Retico Alessandra, Bosco Paolo, Cerello Piergiorgio, Fiorina Elisa, Chincarini Andrea, Fantacci Maria Evelina
Istituto Nazionale di Fisica Nucleare, Sezione di Pisa, Pisa, Italy.
Dipartimento di Fisica, Università degli Studi di Genova, Genova, Italy.
J Neuroimaging. 2015 Jul-Aug;25(4):552-63. doi: 10.1111/jon.12163. Epub 2014 Oct 7.
Decision-making systems trained on structural magnetic resonance imaging data of subjects affected by the Alzheimer's disease (AD) and healthy controls (CTRL) are becoming widespread prognostic tools for subjects with mild cognitive impairment (MCI). This study compares the performances of three classification methods based on support vector machines (SVMs), using as initial sets of brain voxels (ie, features): (1) the segmented grey matter (GM); (2) regions of interest (ROIs) by voxel-wise t-test filtering; (3) parceled ROIs, according to prior knowledge. The recursive feature elimination (RFE) is applied in all cases to investigate whether feature reduction improves the classification accuracy. We analyzed more than 600 AD Neuroimaging Initiative (ADNI) subjects, training the SVMs on the AD/CTRL dataset, and evaluating them on a trial MCI dataset. The classification performance, evaluated as the area under the receiver operating characteristic curve (AUC), reaches AUC = (88.9 ± .5)% in 20-fold cross-validation on the AD/CTRL dataset, when the GM is classified as a whole. The highest discrimination accuracy between MCI converters and nonconverters is achieved when the SVM-RFE is applied to the whole GM: with AUC reaching (70.7 ± .9)%, it outperforms both ROI-based approaches in predicting the AD conversion.

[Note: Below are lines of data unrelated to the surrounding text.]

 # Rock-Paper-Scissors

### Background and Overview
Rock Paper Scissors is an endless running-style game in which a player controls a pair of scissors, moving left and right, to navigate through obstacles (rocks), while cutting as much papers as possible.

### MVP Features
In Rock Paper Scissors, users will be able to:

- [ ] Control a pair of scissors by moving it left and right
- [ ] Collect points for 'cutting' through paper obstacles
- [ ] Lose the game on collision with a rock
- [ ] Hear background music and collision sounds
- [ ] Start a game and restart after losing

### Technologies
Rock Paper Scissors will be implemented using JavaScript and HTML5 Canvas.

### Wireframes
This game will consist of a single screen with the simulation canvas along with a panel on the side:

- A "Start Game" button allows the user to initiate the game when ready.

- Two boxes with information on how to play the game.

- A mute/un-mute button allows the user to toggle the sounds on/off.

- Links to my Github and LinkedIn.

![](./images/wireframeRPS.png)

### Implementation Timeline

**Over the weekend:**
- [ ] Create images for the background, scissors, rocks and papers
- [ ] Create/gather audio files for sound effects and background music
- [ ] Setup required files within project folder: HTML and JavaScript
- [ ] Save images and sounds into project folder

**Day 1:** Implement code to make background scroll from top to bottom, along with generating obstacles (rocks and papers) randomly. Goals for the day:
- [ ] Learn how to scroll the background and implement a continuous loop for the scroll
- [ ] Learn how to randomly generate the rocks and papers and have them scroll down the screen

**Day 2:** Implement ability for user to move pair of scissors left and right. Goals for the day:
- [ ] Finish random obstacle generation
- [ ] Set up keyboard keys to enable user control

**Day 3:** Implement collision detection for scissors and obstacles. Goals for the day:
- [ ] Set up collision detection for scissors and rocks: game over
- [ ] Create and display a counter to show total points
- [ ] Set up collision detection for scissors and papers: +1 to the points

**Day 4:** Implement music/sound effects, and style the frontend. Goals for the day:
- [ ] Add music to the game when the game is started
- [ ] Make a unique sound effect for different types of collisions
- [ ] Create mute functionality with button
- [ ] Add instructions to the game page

基于阿尔茨海默病(AD)患者和健康对照(CTRL)的结构磁共振成像数据训练的决策系统,正成为轻度认知障碍(MCI)患者广泛使用的预后工具。本研究比较了基于支持向量机(SVM)的三种分类方法的性能,使用脑体素(即特征)的初始集:(1)分割后的灰质(GM);(2)通过体素级t检验滤波得到的感兴趣区域(ROI);(3)根据先验知识划分的ROI。在所有情况下均应用递归特征消除(RFE)来研究特征约简是否能提高分类准确率。我们分析了600多名阿尔茨海默病神经影像学倡议(ADNI)受试者,在AD/CTRL数据集上训练SVM,并在一个试验性MCI数据集上对其进行评估。当将GM作为一个整体进行分类时,在AD/CTRL数据集的20折交叉验证中,以受试者工作特征曲线下面积(AUC)评估的分类性能达到AUC =(88.9±0.5)%。当将SVM-RFE应用于整个GM时,在MCI转化者和非转化者之间实现了最高的判别准确率:AUC达到(70.7±0.9)%,在预测AD转化方面优于两种基于ROI的方法。